▶ [Given data]
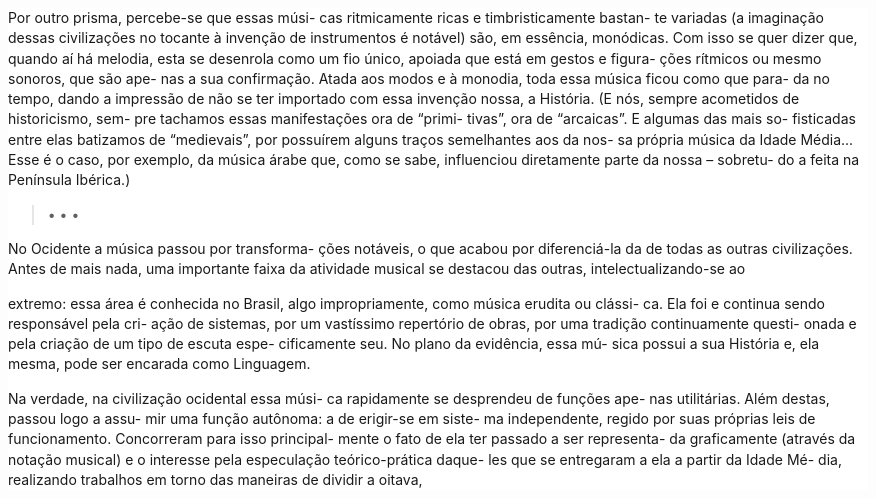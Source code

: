 Por outro prisma, percebe-se que essas músi- cas ritmicamente ricas e
timbristicamente bastan- te variadas (a imaginação dessas civilizações
no tocante à invenção de instrumentos é notável) são, em essência,
monódicas. Com isso se quer dizer que, quando aí há melodia, esta se
desenrola como um fio único, apoiada que está em gestos e figura- ções
rítmicos ou mesmo sonoros, que são ape- nas a sua confirmação. Atada aos
modos e à monodia, toda essa música ficou como que para- da no tempo,
dando a impressão de não se ter importado com essa invenção nossa, a
História. (E nós, sempre acometidos de historicismo, sem- pre tachamos
essas manifestações ora de “primi- tivas”, ora de “arcaicas”. E algumas
das mais so- fisticadas entre elas batizamos de “medievais”, por
possuírem alguns traços semelhantes aos da nos- sa própria música da
Idade Média... Esse é o caso, por exemplo, da música árabe que, como se
sabe, influenciou diretamente parte da nossa – sobretu- do a feita na
Península Ibérica.)

> • • •

No Ocidente a música passou por transforma- ções notáveis, o que acabou
por diferenciá-la da de todas as outras civilizações. Antes de mais
nada, uma importante faixa da atividade musical se destacou das outras,
intelectualizando-se ao

extremo: essa área é conhecida no Brasil, algo impropriamente, como
música erudita ou clássi- ca. Ela foi e continua sendo responsável pela
cri- ação de sistemas, por um vastíssimo repertório de obras, por uma
tradição continuamente questi- onada e pela criação de um tipo de escuta
espe- cificamente seu. No plano da evidência, essa mú- sica possui a sua
História e, ela mesma, pode ser encarada como Linguagem.

Na verdade, na civilização ocidental essa músi- ca rapidamente se
desprendeu de funções ape- nas utilitárias. Além destas, passou logo a
assu- mir uma função autônoma: a de erigir-se em siste- ma independente,
regido por suas próprias leis de funcionamento. Concorreram para isso
principal- mente o fato de ela ter passado a ser representa- da
graficamente (através da notação musical) e o interesse pela especulação
teórico-prática daque- les que se entregaram a ela a partir da Idade Mé-
dia, realizando trabalhos em torno das maneiras de dividir a oitava,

▶ [What the exercise asks] The lines above starting at the one that contains "essas manifestações ora" and ending at the one that contains "No Ocidente a" must be transcribed exactly, and no other lines may appear.

▶ [Response below]
essas manifestações ora de “primi- tivas”, ora de “arcaicas”. E algumas
das mais so- fisticadas entre elas batizamos de “medievais”, por
possuírem alguns traços semelhantes aos da nos- sa própria música da
Idade Média... Esse é o caso, por exemplo, da música árabe que, como se
sabe, influenciou diretamente parte da nossa – sobretu- do a feita na
Península Ibérica.)

> • • •

No Ocidente a música passou por transforma- ções notáveis, o que acabou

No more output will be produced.